Moderated by Patrick McDonald, film critic and entertainment writer of Hollywoodchicago.com.

Guests of the Gala will enjoy the inaugural launch of "ACTION....CUT" Film Panel

Tickets are $125 per person.  Please click here to buy tickets.  
(Net proceeds from this event will benefit Asian Pop-Up Cinema's general operating expenses for its semiannual film festivals planned for the spring and fall of each year.)

Dress Code:  Creative Cocktail

Discounted Parking available for VENUE SIX10 guests:
$11 discounted parking for up to 12 hours is available with VENUE SIX10 validation (from the front security desk at VENUE SIX10) 
at The Essex Inn
(2 blocks south of Venue SIX10).  

Additional sponsors and supporters for the second season of Asian Pop-Up Cinema include: Japan Foundation NY, The Thai Trade Center, The Whitehall Hotel, Athena Design Group, Walton J. Newton & Co., AMC Independent, The Wilmette Theatre and many generous individual donors.  

ABOUT HONG KONG ECONOMIC AND TRADE OFFICE, NEW YORK

The Hong Kong Economic and Trade Office, New York is the office of the Hong Kong Special Administrative Regional Government tasked to promote business and cultural links between Hong Kong and the 31 eastern states of the U.S.A.  As the world’s freest economy, Hong Kong is a leading international business and financial center, as well as a regional transportation and logistics hub.  It is the gateway to China and remains a choice location for international companies to oversee and manage their regional operations.  Based in New York, the Office comprises an InvestHK team that provides free consultancy services to American business interested in establishing a presence in Hong Kong.  Follow them on Facebook, “Hong Kong Meets America.”

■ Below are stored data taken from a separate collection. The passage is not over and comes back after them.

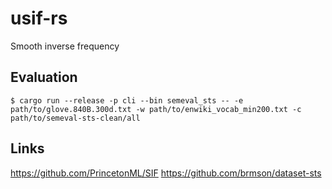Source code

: # usif-rs

Smooth inverse frequency

## Evaluation

```
$ cargo run --release -p cli --bin semeval_sts -- -e path/to/glove.840B.300d.txt -w path/to/enwiki_vocab_min200.txt -c path/to/semeval-sts-clean/all
```

## Links

https://github.com/PrincetonML/SIF
https://github.com/brmson/dataset-sts
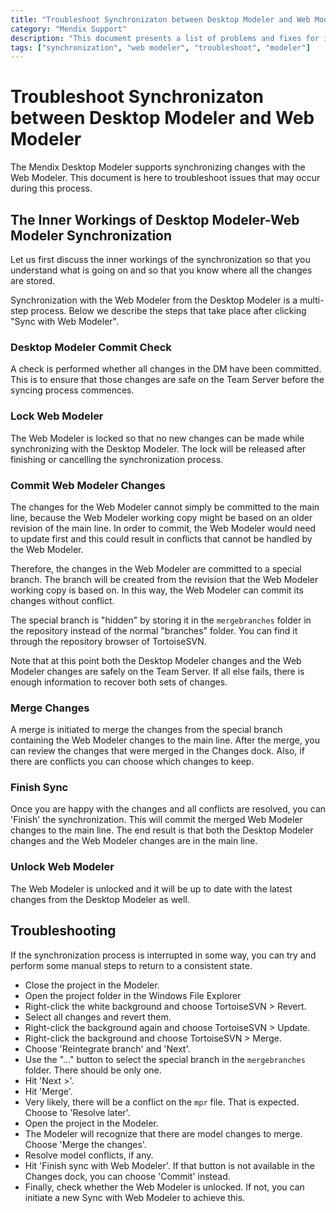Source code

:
 ```yaml
---
title: "Troubleshoot Synchronizaton between Desktop Modeler and Web Modeler"
category: "Mendix Support"
description: "This document presents a list of problems and fixes for issues around synchronization between Desktop Modeler and Web Modeler."
tags: ["synchronization", "web modeler", "troubleshoot", "modeler"]
---
```


# Troubleshoot Synchronizaton between Desktop Modeler and Web Modeler

The Mendix Desktop Modeler supports synchronizing changes with the Web Modeler. This document is here to troubleshoot issues that may occur during this process. 

## The Inner Workings of Desktop Modeler-Web Modeler Synchronization

Let us first discuss the inner workings of the synchronization so that you understand what is going on and so that you know where all the changes are stored. 

Synchronization with the Web Modeler from the Desktop Modeler is a multi-step process. Below we describe the steps that take place after clicking "Sync with Web Modeler".

### Desktop Modeler Commit Check

A check is performed whether all changes in the DM have been committed. This is to ensure that those changes are safe on the Team Server before the syncing process commences.

### Lock Web Modeler

The Web Modeler is locked so that no new changes can be made while synchronizing with the Desktop Modeler. The lock will be released after finishing or cancelling the synchronization process.

### Commit Web Modeler Changes

The changes for the Web Modeler cannot simply be committed to the main line, because the Web Modeler working copy might be based on an older revision of the main line. In order to commit, the Web Modeler would need to update first and this could result in conflicts that cannot be handled by the Web Modeler.

Therefore, the changes in the Web Modeler are committed to a special branch. The branch will be created from the revision that the Web Modeler working copy is based on. In this way, the Web Modeler can commit its changes without conflict.

The special branch is "hidden" by storing it in the `mergebranches` folder in the repository instead of the normal "branches" folder. You can find it through the repository browser of TortoiseSVN.

Note that at this point both the Desktop Modeler changes and the Web Modeler changes are safely on the Team Server. If all else fails, there is enough information to recover both sets of changes.

### Merge Changes

A merge is initiated to merge the changes from the special branch containing the Web Modeler changes to the main line. After the merge, you can review the changes that were merged in the Changes dock. Also, if there are conflicts you can choose which changes to keep.

### Finish Sync

Once you are happy with the changes and all conflicts are resolved, you can 'Finish' the synchronization. This will commit the merged Web Modeler changes to the main line. The end result is that both the Desktop Modeler changes and the Web Modeler changes are in the main line.

### Unlock Web Modeler

The Web Modeler is unlocked and it will be up to date with the latest changes from the Desktop Modeler as well.

## Troubleshooting

If the synchronization process is interrupted in some way, you can try and perform some manual steps to return to a consistent state.

* Close the project in the Modeler.
* Open the project folder in the Windows File Explorer
* Right-click the white background and choose TortoiseSVN > Revert.
* Select all changes and revert them.
* Right-click the background again and choose TortoiseSVN > Update.
* Right-click the background and choose TortoiseSVN > Merge.
* Choose 'Reintegrate branch' and 'Next'.
* Use the "..." button to select the special branch in the `mergebranches` folder. There should be only one. 
* Hit 'Next >'.
* Hit 'Merge'.
* Very likely, there will be a conflict on the `mpr` file. That is expected. Choose to 'Resolve later'.
* Open the project in the Modeler.
* The Modeler will recognize that there are model changes to merge. Choose 'Merge the changes'.
* Resolve model conflicts, if any.
* Hit 'Finish sync with Web Modeler'. If that button is not available in the Changes dock, you can choose 'Commit' instead.
* Finally, check whether the Web Modeler is unlocked. If not, you can initiate a new Sync with Web Modeler to achieve this.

HERMAN YAU LAI-TO was born in Hong Kong in 1961 and holds a Master’s Degree and a PhD in cultural studies from Lingnan University, Hong Kong. Throughout his career, Yau has photographed, produced and directed over 100 films, which include: The Untold Story (1993) and Ebola Syndrome (1996) both regarded as cult classics by many European and American critics; From the Queen to the Chief Executive (2001) was the opening film in the Panorama section of the 51st Berlin International Film Festival and was awarded the Golden Torch Award by the International Catholic Organization for Cinema and Audiovisual. 

In 2007, Yau was honored as the Director in Focus by the 31st Hong Kong International Film Festival. That year, he was selected Fanta Master at the 11th Bucheon International Fantastic Film Festival. In 2014, Ip Man: The Final Fight won the Bronze Prize at the Udine Far East Film Festival, and in 2015, Charlene Choi won the Special Mention Award at the 10th Osaka Asian Film Festival for her role in Sara (2014).  The Mobfathers is Yau’s 2nd film released in 2016 after Nessun Dorma, a suspense thriller. Both of these films had their world premieres recently in March at the 40th Edition of Hong Kong International Film Festival.  Yau is currently working on two more projects to be completed before end of the year. 

PATRICK MCDONALD has been a film critic and entertainment writer for eight years, and currently appears on HollywoodChicago.com and FilmAutonomy.com. He has been chief tour guide for the Chicago Film Tour for seven seasons, and is a member of the Chicago Film Critics Association. He has made appearances on behalf of the film tour and general film topics on WGN Radio (semi-regular, Bill & Wendy Show), Fox32 News, WGN-TV Morning News and “190 North” on ABC7 in Chicago.  Twitter: @ubercritic

ABOUT SOPHIA’S CHOICE AND ASIAN POP-UP CINEMA

Since its inauguration in September 2015, Asian Pop-Up Cinema has presented 2 North American premieres, 12 Chicago premieres and a total of 18 contemporary Asian titles including films from Hong Kong, China, Taiwan, Korea, Japan, Thailand and Vietnam in 24 showtimes. Artists in attendance at Asian Pop-Up Cinema include:  Directors Yuichi Satoh and Yukinori Makabe from Japan; Director Tom Lin Shu-Yu from Taiwan; Pinnacle Award Honoree Herman Yau Lai-To from Hong Kong; and Japanese Cinema specialist Mark Schilling from Tokyo.  All films are shown in their original language with English subtitles.  Each screening is followed by a Q&A session with a visiting or local Asian specialist, film critic and/or talent from the film.  Highly rated, respected associate professor of Cinema + Arts of Columbia College Chicago, Ron Falzone, hosts the post-film Q&A.